CIC Mathematics Curriculum Documentation

Honors/Integrated Math 3

COURSE OVERVIEW

Integrated Math 3:

For tenth grade students this course represents the final year of preparation of the IGCSE extended syllabus. These students will fulfill the IB group five requirements with the two year sequence of IB math methods (standard level) I and II.

For eleventh grade students this course represents the first year of preparation of the IB mathematical studies (standard level) syllabus. The students will complete this study and the required project in their final year of schooling. Non-IB diploma candidates may consider this a final math class, fulfilling the third of three high school math credits, although the department discourages this approach.

The focus of this course is the use of mathematics to model real life situations. This will be done using polynomial, exponential, logarithmic, radical and periodic functions as well as probability, sequences and series. Also included is the study of the properties of circles and polygons, trigonometry and geometry of vectors. In the area of statistics, the binomial and normal distributions will be introduced.

Honors Integrated Math 3:

This course is designed for tenth grade students who have a high level of ability and who are motivated to excel in the subject. The course represents the second year of preparation for the IGCSE examination (extended syllabus). It is anticipated that the students will their IB group 5 requirement with IB math higher level, or, in some cases, IB math methods (standard level).

While the philosophy and teaching methods are similar to Integrated Mathematics 3, students will be exposed to more sophisticated mathematical argument. Topics in the regular syllabus will be extended and further topics introduced. Emphasis will be placed on higher level thinking skills and on connections between topics and between mathematics and its applications. The appropriate use of technology is integral to almost all topics in the course.

COURSE SKILLS

Students will be able to

1. MODEL real-life and theoretical situations using the collection of mathematical functions and structures listed under the course content.
2. DRAW CONCLUSIONS from and MODEL data using algorithms, data organization/reduction, and algebraic solving techniques.
3. CRITICISE models and conclusions using concepts of deductive and inductive proof, generality, accuracy and applicability.
4. WRITE coherent and convincing reports on investigations and projects to a standard required by international bodies such as IB and IGCSE.

COURSE CONTENT

ASSESSMENT TECHNIQUES AND TEACHING METHODOLOGIES

1. Assessment Techniques
   1. Coursework (up to 20% per quarter) consists of projects and investigations to comply with IGCSE requirements. Also, short extensions of classwork such as generalized Fibonacci etc.
   2. Quizzes and tests (70%) consisting of at least four tests per quarter and quizzes as appropriate to the group and topic.
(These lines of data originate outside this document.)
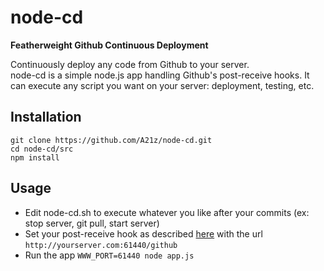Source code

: node-cd
=======

**Featherweight Github Continuous Deployment**

Continuously deploy any code from Github to your server.  
node-cd is a simple node.js app handling Github's post-receive hooks. It can execute any script you want on your server: deployment, testing, etc.  

## Installation

	git clone https://github.com/A21z/node-cd.git
	cd node-cd/src
	npm install

## Usage

* Edit node-cd.sh to execute whatever you like after your commits (ex: stop server, git pull, start server)
* Set your post-receive hook as described [here](https://help.github.com/articles/post-receive-hooks) with the url `http://yourserver.com:61440/github`
* Run the app
	`WWW_PORT=61440 node app.js`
The controlled element of IGCSE coursework is implemented by a quiz.
   3. Homework/classwork(10%) Homework grades may be used to improve on the results of test grades.
2. Teaching Methodologies
   1. Direct instruction: used in a discussion format interspersed with student demonstrations and activities
   2. Student presentations: pairs of students prepare and demonstrate a sub-topic.
   3. Investigations: whole group introductory discussion, followed by small group or individual work
   4. Homework: Discussion of homework, including searches of the Internet for group or individual instruction.
   5. Linking with other subjects: close liaison with science dept. for review of math techniques being used in science lessons.

KEY RESOURCES

1. Texts
   1. Integrated Mathematics 3, Rubenstien, Craine, Butts;(McDougal Littel/Houghton Mifflin Inc, Boston Ma 1995)
   2. Additional text resources
      1. Unified Mathematics, Books 2 and 3, Rising(Houghton Mifflin , Boston Ma, 1982)
      2. Algebra 2, Dilley, Meiring, Tarr, Taylor; (Heath, Lexington, MA, 1987)
      3. GCSE Mathematics., Robert Powell (Letts Educational, London, England 1995)
2. Technology
   1. Internet sites
   2. Graphics calculators
   3. Lotus 1-2-3
   4. Geometer’s Sketchpad; (Key Curriculum Press, Berkeley, CA, 1994).

ESL STRATEGIES/CONSIDERATIONS

FUTURE CHANGES/NEEDS

1. If the IGCSE program and its coursework are abandoned, care should be taken not to disregard those assessment components. Mathematical investigations and projects are educationally sound practices and prepare students for the required IB coursework. However, if the coursework is not submitted to the IGCSE, it may be completed in small groups and graded using a teacher designed rubric.
2. If the IGCSE program is retained, the department must consider the impact of sections which contain students from both 11^th and 10^th grades, some of whom are in their first IB year and others of whom are in their second and final IGCSE year. While it lends flexibility to the master schedule, it does require extra organization on the part of both the teachers and the students.
3. More communication between the mathematics department and the ESL department would benefit the few ESL students who remain at this level.
4. All students would benefit from greater communication and uniform pacing and assignments among the teachers and sections.